▶ Work required
All lines up to and including the one that contains "set of *generators*." are to be transcribed exactly, starting from the first line of the records.

▶ Records from a collection

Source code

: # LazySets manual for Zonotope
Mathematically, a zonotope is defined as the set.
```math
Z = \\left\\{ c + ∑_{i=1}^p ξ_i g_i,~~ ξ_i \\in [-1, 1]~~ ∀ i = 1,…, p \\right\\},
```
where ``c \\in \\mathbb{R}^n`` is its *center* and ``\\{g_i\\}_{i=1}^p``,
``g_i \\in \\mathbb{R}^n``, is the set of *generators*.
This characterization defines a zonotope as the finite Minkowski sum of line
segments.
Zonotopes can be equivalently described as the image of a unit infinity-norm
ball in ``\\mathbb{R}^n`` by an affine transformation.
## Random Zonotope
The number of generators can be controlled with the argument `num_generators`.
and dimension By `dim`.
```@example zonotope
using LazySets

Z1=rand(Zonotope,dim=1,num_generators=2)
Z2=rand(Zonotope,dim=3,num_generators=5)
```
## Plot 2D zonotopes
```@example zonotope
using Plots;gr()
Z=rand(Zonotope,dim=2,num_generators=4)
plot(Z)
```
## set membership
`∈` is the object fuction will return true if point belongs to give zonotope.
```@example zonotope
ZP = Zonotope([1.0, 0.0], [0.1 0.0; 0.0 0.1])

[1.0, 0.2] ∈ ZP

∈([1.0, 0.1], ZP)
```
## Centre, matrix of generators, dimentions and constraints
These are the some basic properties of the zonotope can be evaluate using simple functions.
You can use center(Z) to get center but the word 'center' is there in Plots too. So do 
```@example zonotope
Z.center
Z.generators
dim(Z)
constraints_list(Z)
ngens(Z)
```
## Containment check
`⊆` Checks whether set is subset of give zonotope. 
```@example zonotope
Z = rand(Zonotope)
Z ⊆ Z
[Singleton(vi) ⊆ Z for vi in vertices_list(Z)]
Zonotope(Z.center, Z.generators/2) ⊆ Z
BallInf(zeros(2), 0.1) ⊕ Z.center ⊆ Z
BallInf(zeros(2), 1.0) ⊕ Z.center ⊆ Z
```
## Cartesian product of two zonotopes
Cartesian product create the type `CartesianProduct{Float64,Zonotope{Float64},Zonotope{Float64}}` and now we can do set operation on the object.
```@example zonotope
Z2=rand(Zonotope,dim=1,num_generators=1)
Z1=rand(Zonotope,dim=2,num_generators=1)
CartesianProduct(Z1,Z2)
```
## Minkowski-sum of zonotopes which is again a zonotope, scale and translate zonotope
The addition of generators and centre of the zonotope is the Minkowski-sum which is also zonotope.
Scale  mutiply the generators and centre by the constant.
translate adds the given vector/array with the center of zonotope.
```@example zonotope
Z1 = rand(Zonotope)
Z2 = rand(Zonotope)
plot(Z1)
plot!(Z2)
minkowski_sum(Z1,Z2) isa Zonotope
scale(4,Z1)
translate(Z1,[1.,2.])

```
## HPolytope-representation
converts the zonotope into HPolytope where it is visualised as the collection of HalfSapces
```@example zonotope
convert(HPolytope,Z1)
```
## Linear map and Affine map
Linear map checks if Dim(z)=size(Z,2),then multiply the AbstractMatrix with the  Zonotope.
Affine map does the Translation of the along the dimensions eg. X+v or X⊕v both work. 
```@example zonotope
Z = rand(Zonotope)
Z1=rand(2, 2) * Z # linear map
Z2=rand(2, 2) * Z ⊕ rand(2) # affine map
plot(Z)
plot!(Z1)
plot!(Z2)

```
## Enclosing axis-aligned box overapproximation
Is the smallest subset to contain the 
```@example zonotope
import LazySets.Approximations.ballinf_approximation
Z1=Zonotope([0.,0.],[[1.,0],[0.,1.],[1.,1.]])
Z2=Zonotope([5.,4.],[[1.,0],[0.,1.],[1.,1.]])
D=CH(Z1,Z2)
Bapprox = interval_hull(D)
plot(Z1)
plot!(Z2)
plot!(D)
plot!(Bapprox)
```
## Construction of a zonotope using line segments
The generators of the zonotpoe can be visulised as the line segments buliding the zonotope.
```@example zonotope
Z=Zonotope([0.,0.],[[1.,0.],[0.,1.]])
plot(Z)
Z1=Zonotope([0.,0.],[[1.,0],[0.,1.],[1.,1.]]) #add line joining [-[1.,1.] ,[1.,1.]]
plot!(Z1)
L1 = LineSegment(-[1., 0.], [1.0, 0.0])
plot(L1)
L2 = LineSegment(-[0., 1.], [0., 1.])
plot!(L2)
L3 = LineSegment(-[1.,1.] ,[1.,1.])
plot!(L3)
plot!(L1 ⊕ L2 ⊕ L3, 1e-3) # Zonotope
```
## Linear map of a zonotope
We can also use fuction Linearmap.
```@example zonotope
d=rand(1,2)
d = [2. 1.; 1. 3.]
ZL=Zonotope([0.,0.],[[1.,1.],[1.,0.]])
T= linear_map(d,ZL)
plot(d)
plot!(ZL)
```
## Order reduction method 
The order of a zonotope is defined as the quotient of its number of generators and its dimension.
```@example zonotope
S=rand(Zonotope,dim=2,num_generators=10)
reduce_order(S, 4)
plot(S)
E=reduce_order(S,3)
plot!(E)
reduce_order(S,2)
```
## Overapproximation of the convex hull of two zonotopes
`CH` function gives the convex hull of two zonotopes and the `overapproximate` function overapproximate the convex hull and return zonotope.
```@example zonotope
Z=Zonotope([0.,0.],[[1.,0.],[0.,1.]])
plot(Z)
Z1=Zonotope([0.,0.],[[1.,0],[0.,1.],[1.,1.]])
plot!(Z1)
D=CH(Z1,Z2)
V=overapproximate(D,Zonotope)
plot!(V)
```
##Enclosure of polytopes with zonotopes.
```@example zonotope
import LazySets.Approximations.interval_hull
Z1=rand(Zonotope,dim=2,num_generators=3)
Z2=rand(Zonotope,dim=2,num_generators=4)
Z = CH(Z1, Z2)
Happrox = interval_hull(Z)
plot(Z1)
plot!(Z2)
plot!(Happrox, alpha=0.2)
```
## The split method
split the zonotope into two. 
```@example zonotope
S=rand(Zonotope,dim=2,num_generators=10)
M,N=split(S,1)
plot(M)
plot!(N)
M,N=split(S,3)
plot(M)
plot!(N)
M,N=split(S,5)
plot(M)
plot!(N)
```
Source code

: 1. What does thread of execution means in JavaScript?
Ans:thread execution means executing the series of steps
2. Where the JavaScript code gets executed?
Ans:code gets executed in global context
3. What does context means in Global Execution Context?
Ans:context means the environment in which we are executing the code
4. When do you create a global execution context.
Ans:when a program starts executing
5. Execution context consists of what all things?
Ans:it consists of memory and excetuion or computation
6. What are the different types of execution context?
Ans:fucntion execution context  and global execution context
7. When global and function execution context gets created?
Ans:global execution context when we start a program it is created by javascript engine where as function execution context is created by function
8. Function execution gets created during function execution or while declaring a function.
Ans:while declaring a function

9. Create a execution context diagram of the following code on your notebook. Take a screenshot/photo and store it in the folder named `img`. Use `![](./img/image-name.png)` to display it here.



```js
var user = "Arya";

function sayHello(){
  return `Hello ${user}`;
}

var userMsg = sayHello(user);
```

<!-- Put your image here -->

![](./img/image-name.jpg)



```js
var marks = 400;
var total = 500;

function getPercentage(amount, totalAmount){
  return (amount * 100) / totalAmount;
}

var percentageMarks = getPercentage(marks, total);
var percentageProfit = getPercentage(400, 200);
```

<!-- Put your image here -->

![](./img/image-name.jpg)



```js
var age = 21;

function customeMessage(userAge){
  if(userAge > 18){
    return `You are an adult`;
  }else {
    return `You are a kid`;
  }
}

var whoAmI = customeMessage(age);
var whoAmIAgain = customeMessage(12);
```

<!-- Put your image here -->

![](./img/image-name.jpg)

▶ Answer section
Source code

: # LazySets manual for Zonotope
Mathematically, a zonotope is defined as the set.
```math
Z = \\left\\{ c + ∑_{i=1}^p ξ_i g_i,~~ ξ_i \\in [-1, 1]~~ ∀ i = 1,…, p \\right\\},
```
where ``c \\in \\mathbb{R}^n`` is its *center* and ``\\{g_i\\}_{i=1}^p``,
``g_i \\in \\mathbb{R}^n``, is the set of *generators*.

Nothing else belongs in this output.